There have been a number of reactions to the Corker-Menendez bill, which provides for Congressional oversight of whatever nuclear deal the administration makes with Iran. It passed out of the Senate Foreign Relations Committee yesterday with a 19-0 vote.
J. E. Dyer at Liberty Unyielding looks at the numbers and sees the bill as a loss.

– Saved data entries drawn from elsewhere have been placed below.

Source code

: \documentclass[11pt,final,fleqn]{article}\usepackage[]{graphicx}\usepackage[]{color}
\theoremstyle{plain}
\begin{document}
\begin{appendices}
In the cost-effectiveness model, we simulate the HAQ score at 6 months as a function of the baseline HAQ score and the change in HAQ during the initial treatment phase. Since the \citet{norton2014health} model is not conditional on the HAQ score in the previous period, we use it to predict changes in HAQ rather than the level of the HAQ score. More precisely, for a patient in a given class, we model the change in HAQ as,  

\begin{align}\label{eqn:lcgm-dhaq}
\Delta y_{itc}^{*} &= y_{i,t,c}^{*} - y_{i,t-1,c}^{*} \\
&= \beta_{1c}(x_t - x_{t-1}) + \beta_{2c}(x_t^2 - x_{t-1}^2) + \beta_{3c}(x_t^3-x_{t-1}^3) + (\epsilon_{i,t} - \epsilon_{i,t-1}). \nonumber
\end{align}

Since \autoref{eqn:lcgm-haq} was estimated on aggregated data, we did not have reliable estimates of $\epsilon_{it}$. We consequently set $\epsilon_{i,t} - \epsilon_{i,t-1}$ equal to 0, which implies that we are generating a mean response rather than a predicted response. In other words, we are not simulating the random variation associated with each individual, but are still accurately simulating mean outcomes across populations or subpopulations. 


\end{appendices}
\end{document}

If Congress rejects the Iran deal, and the president vetoes its legislation, Congress will have the balance of a 52-day period to override the veto. If the Senate finds itself unable to act, at some point in this process, Obama’s deal can be implemented without assent from the Senate.To override a veto, of course, opponents will need 67 votes. To uphold a veto, Obama just has to make sure there are 34 votes for his deal. He doesn’t have to have even 51 votes to implement it. With 34, he’s got a major win.The beauty of this for Obama is that he still gets a win if the Senate at any point can’t bring a floor vote. His deal just gets implemented because the Senate failed to act. So it won’t matter if the president has 34 votes for the Iran deal, but not enough to bring the deal to a vote. The win for Obama is merely less photogenic in that case. The effect is the same.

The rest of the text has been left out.